Recorded data
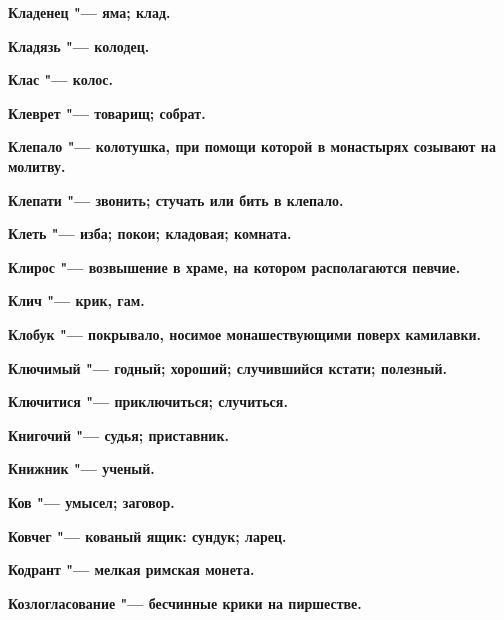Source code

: \bfseries Кладенец \normalfont{} "--- яма; клад. 




\bfseries Кладязь \normalfont{} "--- колодец. 




\bfseries Клас \normalfont{} "--- колос. 




\bfseries Клеврет \normalfont{} "--- товарищ; собрат. 




\bfseries Клепало \normalfont{} "--- колотушка, при помощи которой в монастырях созывают на молитву. 




\bfseries Клепати \normalfont{} "--- звонить; стучать или бить в клепало. 




\bfseries Клеть \normalfont{} "--- изба; покои; кладовая; комната. 




\bfseries Клирос \normalfont{} "--- возвышение в храме, на котором располагаются певчие. 




\bfseries Клич \normalfont{} "--- крик, гам. 




\bfseries Клобук \normalfont{} "--- покрывало, носимое монашествующими поверх камилавки. 




\bfseries Ключимый \normalfont{} "--- годный; хороший; случившийся кстати; полезный. 




\bfseries Ключитися \normalfont{} "--- приключиться; случиться. 




\bfseries Книгочий \normalfont{} "--- судья; приставник. 




\bfseries Книжник \normalfont{} "--- ученый. 




\bfseries Ков \normalfont{} "--- умысел; заговор. 




\bfseries Ковчег \normalfont{} "--- кованый ящик: сундук; ларец. 




\bfseries Кодрант \normalfont{} "--- мелкая римская монета. 




\bfseries Козлогласование \normalfont{} "--- бесчинные крики на пиршестве. 




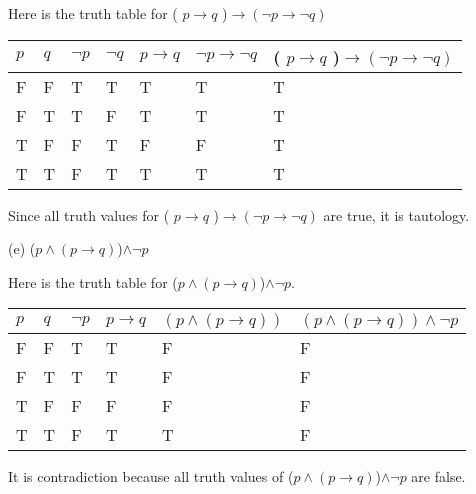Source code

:\documentclass{article}
\begin{document}
Here is the truth table for ( $p \rightarrow q$ )$ \rightarrow (\neg p \rightarrow \neg q )$

\begin{tabular}{ll|l|l|l|l|l}
  $p$ & $q$ & $\neg p$ & $\neg q$ & $p \rightarrow q$ & $\neg p \rightarrow \neg q$  & ( $p \rightarrow q$ )$ \rightarrow (\neg p \rightarrow \neg q )$\\
  \hline
  F & F & T & T & T & T & T \\
  F & T & T & F & T & T & T \\
  T & F & F & T & F & F & T\\
  T & T & F & T & T & T & T
 
\end{tabular}
  
  Since all truth values for ( $p \rightarrow q$ )$ \rightarrow (\neg p \rightarrow \neg q )$ are true, it is tautology.
  
(e)  ($p \wedge (p \rightarrow q )$)$ \wedge \neg p$

Here is the truth table for ($p \wedge (p \rightarrow q )$)$ \wedge \neg p$.

\begin{tabular}{ll|l|l|l|l}
  $p$ & $q$ & $\neg p$ & $p \rightarrow q$ & $(p \wedge (p \rightarrow q ))$ & $(p \wedge (p \rightarrow q )) \wedge \neg p$\\
  \hline
  F & F & T & T & F & F \\
  F & T & T & T & F & F \\
  T & F & F & F & F & F \\
  T & T & F & T & T & F
 
\end{tabular}

It is contradiction because all truth values of ($p \wedge (p \rightarrow q )$)$ \wedge \neg p$ are false. 

  
\end{document}
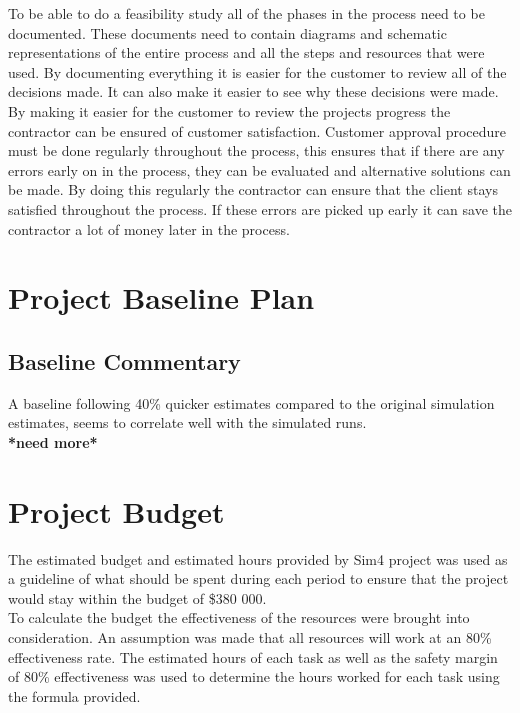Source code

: \noindent
To be able to do a feasibility study all of the phases in the process need to be documented. These documents need to contain diagrams and schematic representations of the entire process and all the steps and resources that were used. By documenting everything it is easier for the customer to review all of the decisions made. It can also make it easier to see why these decisions were made. By making it easier for the customer to review the projects progress the contractor can be ensured of customer satisfaction. Customer approval procedure must be done regularly throughout the process, this ensures that if there are any errors early on in the process, they can be evaluated and alternative solutions can be made. By doing this regularly the contractor can ensure that the client stays satisfied throughout the process. If these errors are picked up early it can save the contractor a lot of money later in the process.

\newpage
\section{Project Baseline Plan}
\subsection{Baseline Commentary}

A baseline following 40\% quicker estimates compared to the original simulation estimates, seems to correlate well with the simulated runs.\\

\textbf{*need more*}

\newpage
\section{Project Budget}

The estimated budget and estimated hours provided by Sim4 project was used as a guideline of what should be spent during each period to ensure that the project would stay within the budget of \$380 000.\\

\noindent
To calculate the budget the effectiveness of the resources were brought into consideration. An assumption was made that all resources will work at an 80\% effectiveness rate. The estimated hours of each task as well as the safety margin of 80\% effectiveness was used to determine the hours worked for each task using the formula provided.


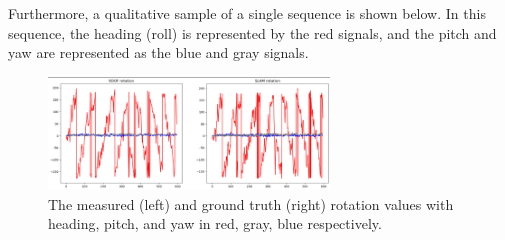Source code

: Furthermore, a qualitative sample of a single sequence is shown below. In this sequence, the heading (roll) is represented by the red signals, and the pitch and yaw are represented as the blue and gray signals.

\begin{figure}[h] 
	\centering \includegraphics[height=3cm]{./images/rotations.png}
	\caption{The measured (left) and ground truth (right) rotation values with heading, pitch, and yaw in red, gray, blue respectively.}
\end{figure}


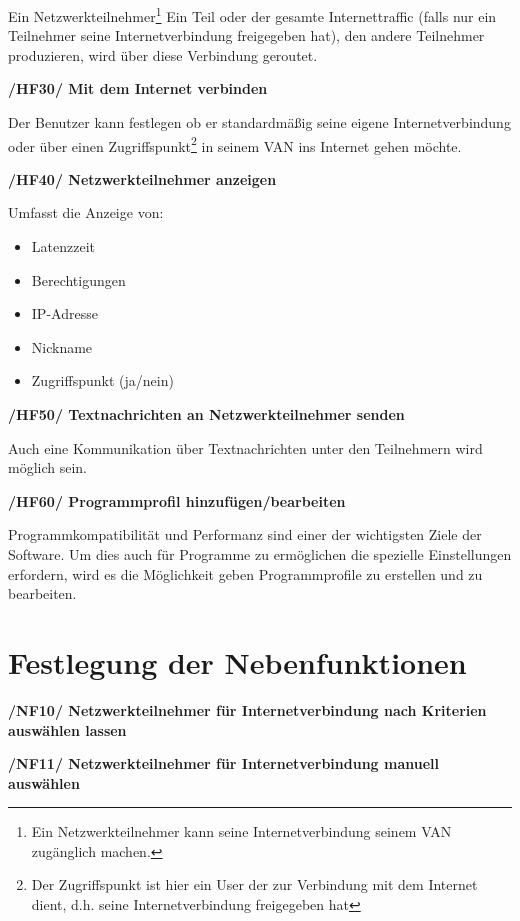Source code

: \documentclass[a4paper,12pt]{scrreprt}
\begin{document}
		Ein Netzwerkteilnehmer\footnote{Ein Netzwerkteilnehmer kann seine Internetverbindung seinem VAN zugänglich machen.} Ein Teil oder der gesamte Internettraffic (falls nur ein Teilnehmer seine Internetverbindung freigegeben hat), den andere Teilnehmer produzieren, wird über diese Verbindung geroutet.
		
		\textbf {/HF30/ Mit dem Internet verbinden} 
		
		Der Benutzer kann festlegen ob er standardmäßig seine eigene Internetverbindung oder über einen Zugriffspunkt\footnote{Der Zugriffspunkt ist hier ein User der zur Verbindung mit dem Internet dient, d.h. seine Internetverbindung freigegeben hat} in seinem VAN ins Internet gehen möchte.
		
		\textbf { /HF40/ Netzwerkteilnehmer anzeigen
		}
				
		Umfasst die Anzeige von:
		\begin{itemize}
		
	
		\item Latenzzeit
		\item Berechtigungen
		\item IP-Adresse
		\item Nickname
		\item Zugriffspunkt (ja/nein)\\
			\end{itemize}
		
		
		
		
		
		\textbf {/HF50/ Textnachrichten an Netzwerkteilnehmer senden}
		
		
		Auch eine Kommunikation über Textnachrichten unter den Teilnehmern wird möglich sein.
		
		 \textbf {/HF60/ Programmprofil hinzufügen/bearbeiten}
		
		Programmkompatibilität und Performanz sind einer der wichtigsten Ziele der Software. Um dies auch für Programme zu ermöglichen die spezielle Einstellungen erfordern, wird es die Möglichkeit geben Programmprofile zu erstellen und zu bearbeiten.
		
	\section{Festlegung der Nebenfunktionen}
	\textbf {/NF10/ Netzwerkteilnehmer für Internetverbindung nach Kriterien auswählen lassen}
	
	
   	\textbf {/NF11/ Netzwerkteilnehmer für Internetverbindung manuell auswählen}
	
\end{document}
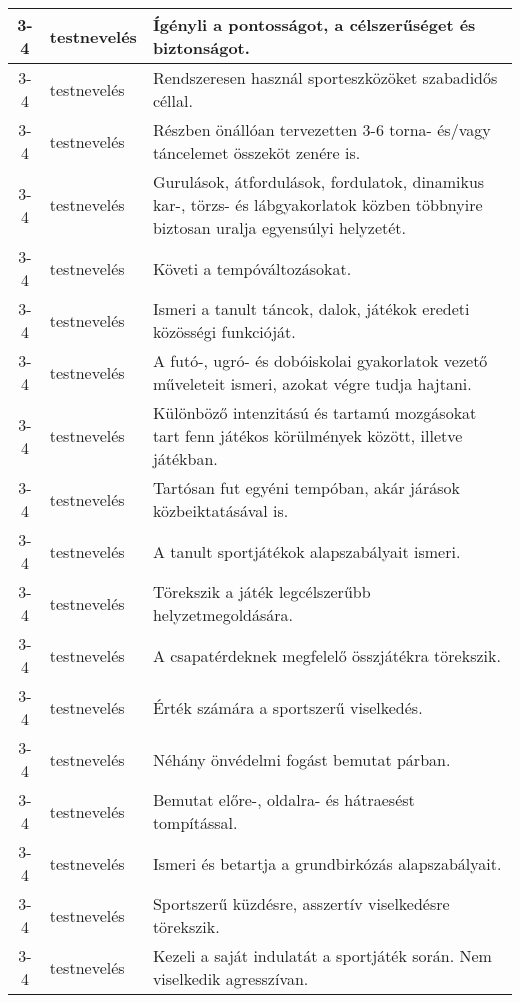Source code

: \begin{small}
\begin{longtable}{c | p{2cm} |  p{11cm} }
              3-4 & testnevelés & Ígényli a pontosságot, a célszerűséget és biztonságot. \\ \hline
              3-4 & testnevelés & Rendszeresen használ sporteszközöket szabadidős céllal. \\ \hline
              3-4 & testnevelés & Részben önállóan tervezetten 3-6 torna- és/vagy táncelemet összeköt zenére is. \\ \hline
              3-4 & testnevelés & Gurulások, átfordulások, fordulatok, dinamikus kar-, törzs- és lábgyakorlatok közben többnyire biztosan uralja egyensúlyi helyzetét. \\ \hline
              3-4 & testnevelés & Követi a tempóváltozásokat. \\ \hline
              3-4 & testnevelés & Ismeri a tanult táncok, dalok, játékok eredeti közösségi funkcióját. \\ \hline
              3-4 & testnevelés & A futó-, ugró- és dobóiskolai gyakorlatok vezető műveleteit ismeri, azokat végre tudja hajtani. \\ \hline
              3-4 & testnevelés & Különböző intenzitású és tartamú mozgásokat tart fenn játékos körülmények között, illetve játékban. \\ \hline
              3-4 & testnevelés & Tartósan fut egyéni tempóban, akár járások közbeiktatásával is. \\ \hline
              3-4 & testnevelés & A tanult sportjátékok alapszabályait ismeri. \\ \hline
              3-4 & testnevelés & Törekszik a játék legcélszerűbb helyzetmegoldására. \\ \hline
              3-4 & testnevelés & A csapatérdeknek megfelelő összjátékra törekszik. \\ \hline
              3-4 & testnevelés & Érték számára a sportszerű viselkedés. \\ \hline
              3-4 & testnevelés & Néhány önvédelmi fogást bemutat párban. \\ \hline
              3-4 & testnevelés & Bemutat előre-, oldalra- és hátraesést tompítással. \\ \hline
              3-4 & testnevelés & Ismeri és betartja a grundbirkózás alapszabályait. \\ \hline
              3-4 & testnevelés & Sportszerű küzdésre, asszertív viselkedésre törekszik. \\ \hline
              3-4 & testnevelés & Kezeli a saját indulatát a sportjáték során. Nem viselkedik agresszívan. \\ \hline

\end{longtable}
\end{small}
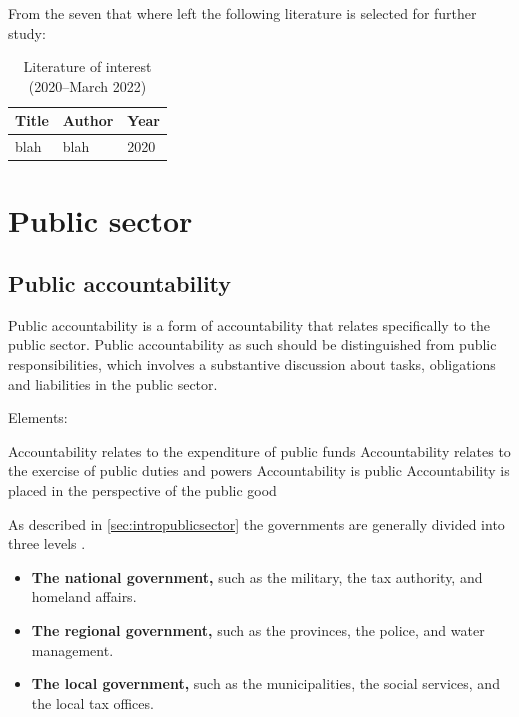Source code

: From the seven that where left the following literature is selected for further study:

\begin{table}[H]
	\centering
	\begin{tabular}{p{}p{}p{}}
		\toprule%
		\textbf{Title} & \textbf{Author} & \textbf{Year} \\
		\midrule %
		blah & blah & 2020 \\%
		\bottomrule
	\end{tabular}
	\caption[Literature of interest (2020--March 2022)]{Literature of interest (2020--March 2022)}
	\label{tab:literatureafter2020}
\end{table}

\section{Public sector}
\label{sec:tbpublicsector}


\subsection{Public accountability}

Public accountability is a form of accountability that relates specifically to the public sector. Public accountability as such should be distinguished from public responsibilities, which involves a substantive discussion about tasks, obligations and liabilities in the public sector.

Elements:

Accountability relates to the expenditure of public funds
Accountability relates to the exercise of public duties and powers
Accountability is public
Accountability is placed in the perspective of the public good


As described in \cref{sec:intropublicsector}  the governments are generally divided into three levels \parencite{PrivacySense2016}.

\begin{itemize}
	\item{\textbf{The national government,} such as the military, the tax authority, and homeland affairs.}
	\item{\textbf{The regional government,} such as the provinces, the police, and water management.}
	\item{\textbf{The local government,} such as the municipalities, the social services, and the local tax offices.}
\end{itemize}

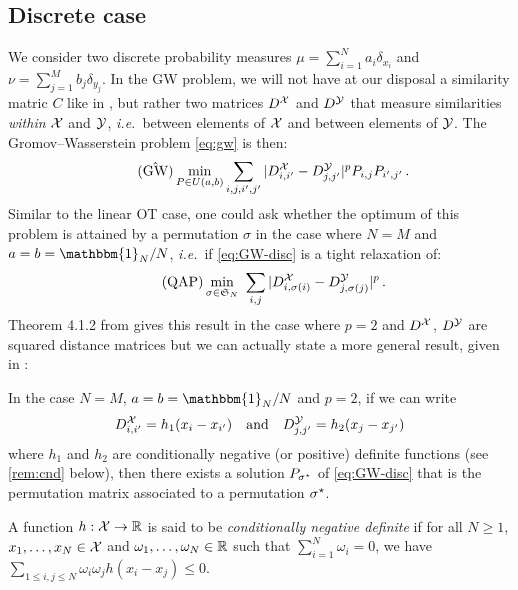         \subsection{Discrete case}
        \label{sec:discrete-gw}
        We consider two discrete probability measures $\mu=\sum_{i=1}^Na_{i}\delta_{x_{i}}$ and $\nu=\sum_{j=1}^Mb_{j}\delta_{y_{j}}$. In the GW problem, we will not have at our disposal a similarity matric $C$ like in , but rather two matrices $D^{\mathcal{X}}$ and $D^{\mathcal{Y}}$ that measure similarities \emph{within} $\mathcal{X}$ and $\mathcal{Y}$, \textit{i.e.}~between elements of $\mathcal{X}$ and between elements of $\mathcal{Y}$. The Gromov--Wasserstein problem \cref{eq:gw} is then:
        \begin{equation}
            \tag{$\hat{\text{GW}}$}
            \min_{P\in U(a,b)} \sum_{i,j,i',j'}|D^\Xx_{i,i'}-D^\Yy_{j,j'}|^pP_{i,j}P_{i',j'}\,.
            \label{eq:GW-disc}
        \end{equation}
        Similar to the linear OT case, one could ask whether the optimum of this problem is attained by a permutation $\sigma$ in the case where $N=M$ and $a=b=\mathbbm{1}_N/N$, \textit{i.e.}~if \cref{eq:GW-disc} is a tight relaxation of:
        \begin{equation}
            \tag{QAP}
            \min_{\sigma\in \mathfrak{S}_N}\ \sum_{i,j}|D^\Xx_{i,\sigma(i)}-D^\Yy_{j,\sigma(j)}|^p\,.
            \label{eq:QAP}
        \end{equation}
        Theorem 4.1.2 from \cite{vayer2020contribution} gives this result in the case where $p=2$ and $D^{\mathcal{X}}$, $D^{\mathcal{Y}}$ are squared distance matrices but we can actually state a more general result, given in \cite{maron2018probably}:
        \begin{proposition}
            \label{prop:tight-relax-gw}
            In the case $N=M$, $a=b=\mathbbm{1}_N/N$ and $p=2$, if we can write
            $$D_{i,i'}^{\mathcal{X}}=h_1(x_i-x_{i'})\quad \text{and}\quad D_{j,j'}^{\mathcal{Y}}=h_2(x_j-x_{j'})$$
            where $h_1$ and $h_2$ are conditionally negative (or positive) definite functions (see \cref{rem:cnd} below), then there exists a solution $P_{\sigma^\star}$ of \cref{eq:GW-disc} that is the permutation matrix associated to a permutation $\sigma^\star$.
        \end{proposition}
        \begin{defi}
            \label{rem:cnd}
            A function $h:\mathcal{X}\to\mathbb{R}$ is said to be \emph{conditionally negative definite} if for all $N\geq 1$, $x_1,\ldots,x_N \in \mathcal{X}$ and $\omega_1,\ldots,\omega_N \in \mathbb{R}$ such that $\sum_{i=1}^N \omega_i = 0$, we have $\sum_{1\leq i,j\leq N}\omega_i\omega_j h(x_i-x_j) \leq 0$.
        \end{defi}
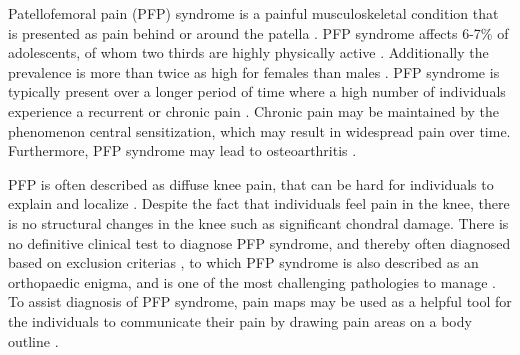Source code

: Patellofemoral pain (PFP) syndrome is a painful musculoskeletal condition that is presented as pain behind or around the patella \citep{Maclachlan2017, Smith2015}. PFP syndrome affects 6-7\% of adolescents, of whom two thirds are highly physically active \citep{Rathleff2015}. Additionally the prevalence is more than twice as high for females than males \citep{Rathleff2015, Petersen2013}.
PFP syndrome is typically present over a longer period of time where a high number of individuals experience a recurrent or chronic pain \citep{Witvrouw2014}. Chronic pain may be maintained by the phenomenon central sensitization, which may result in widespread pain over time. Furthermore, PFP syndrome may lead to osteoarthritis \citep{Petersen2013, Crossley2016}. 

\noindent
PFP is often described as diffuse knee pain, that can be hard for individuals to explain and localize \citep{Witvrouw2014}. Despite the fact that individuals feel pain in the knee, there is no structural changes in the knee such as significant chondral damage. There is no definitive clinical test to diagnose PFP syndrome, and thereby often diagnosed based on exclusion criterias \citep{Petersen2013}, to which PFP syndrome is also described as an orthopaedic enigma, and is one of the most challenging pathologies to manage \citep{Dye2001}.
To assist diagnosis of PFP syndrome, pain maps may be used as a helpful tool for the individuals to communicate their pain by drawing pain areas on a body outline \citep{Boudreau2016}.


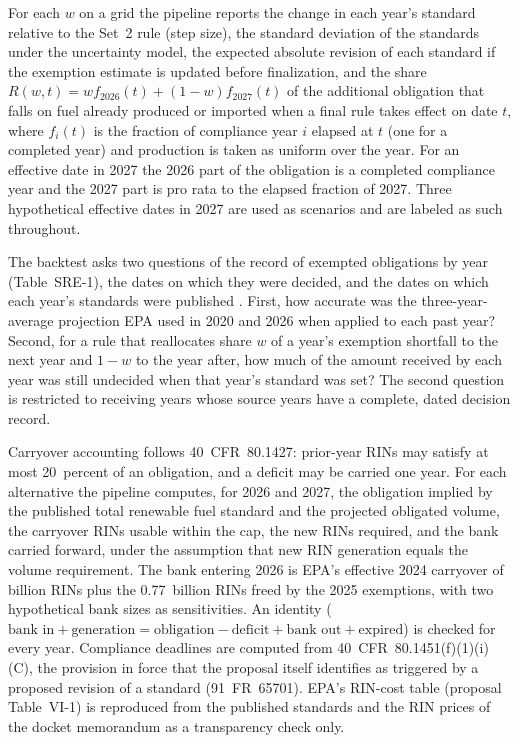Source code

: \documentclass[preprint,12pt,authoryear]{elsarticle}
\begin{document}
For each $w$ on a grid the pipeline reports the change in each year's standard relative to the Set~2 rule (step size), the standard deviation of the standards under the uncertainty model, the expected absolute revision of each standard if the exemption estimate is updated before finalization, and the share $R(w,t) = w f_{2026}(t) + (1-w) f_{2027}(t)$ of the additional obligation that falls on fuel already produced or imported when a final rule takes effect on date $t$, where $f_i(t)$ is the fraction of compliance year $i$ elapsed at $t$ (one for a completed year) and production is taken as uniform over the year. For an effective date in 2027 the 2026 part of the obligation is a completed compliance year and the 2027 part is pro rata to the elapsed fraction of 2027. Three hypothetical effective dates in 2027 are used as scenarios and are labeled as such throughout.

The backtest asks two questions of the record of exempted obligations by year (Table~SRE-1), the dates on which they were decided, and the dates on which each year's standards were published \citep{fr_2020_00431,fr_2022_12376,fr_2023_13462,fr_2026_06275}. First, how accurate was the three-year-average projection EPA used in 2020 and 2026 when applied to each past year? Second, for a rule that reallocates share $w$ of a year's exemption shortfall to the next year and $1-w$ to the year after, how much of the amount received by each year was still undecided when that year's standard was set? The second question is restricted to receiving years whose source years have a complete, dated decision record.

Carryover accounting follows 40~CFR~80.1427: prior-year RINs may satisfy at most 20~percent of an obligation, and a deficit may be carried one year. For each alternative the pipeline computes, for 2026 and 2027, the obligation implied by the published total renewable fuel standard and the projected obligated volume, the carryover RINs usable within the cap, the new RINs required, and the bank carried forward, under the assumption that new RIN generation equals the volume requirement. The bank entering 2026 is EPA's effective 2024 carryover of \valbankRia{} billion RINs \citep{ria_420r26011} plus the 0.77~billion RINs freed by the 2025 exemptions, with two hypothetical bank sizes as sensitivities. An identity ($\text{bank in} + \text{generation} = \text{obligation} - \text{deficit} + \text{bank out} + \text{expired}$) is checked for every year. Compliance deadlines are computed from 40~CFR~80.1451(f)(1)(i)(C), the provision in force that the proposal itself identifies as triggered by a proposed revision of a standard (91~FR~65701). EPA's RIN-cost table (proposal Table~VI-1) is reproduced from the published standards and the RIN prices of the docket memorandum \citep{docket_0961} as a transparency check only.
\end{document}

WHAT IS BEING ASKED:
Only lines containing "matrices" belong in the answer; copy every such line from the records.

WRITTEN ANSWER:
        We consider two discrete probability measures $\mu=\sum_{i=1}^Na_{i}\delta_{x_{i}}$ and $\nu=\sum_{j=1}^Mb_{j}\delta_{y_{j}}$. In the GW problem, we will not have at our disposal a similarity matric $C$ like in , but rather two matrices $D^{\mathcal{X}}$ and $D^{\mathcal{Y}}$ that measure similarities \emph{within} $\mathcal{X}$ and $\mathcal{Y}$, \textit{i.e.}~between elements of $\mathcal{X}$ and between elements of $\mathcal{Y}$. The Gromov--Wasserstein problem \cref{eq:gw} is then:
        Theorem 4.1.2 from \cite{vayer2020contribution} gives this result in the case where $p=2$ and $D^{\mathcal{X}}$, $D^{\mathcal{Y}}$ are squared distance matrices but we can actually state a more general result, given in \cite{maron2018probably}:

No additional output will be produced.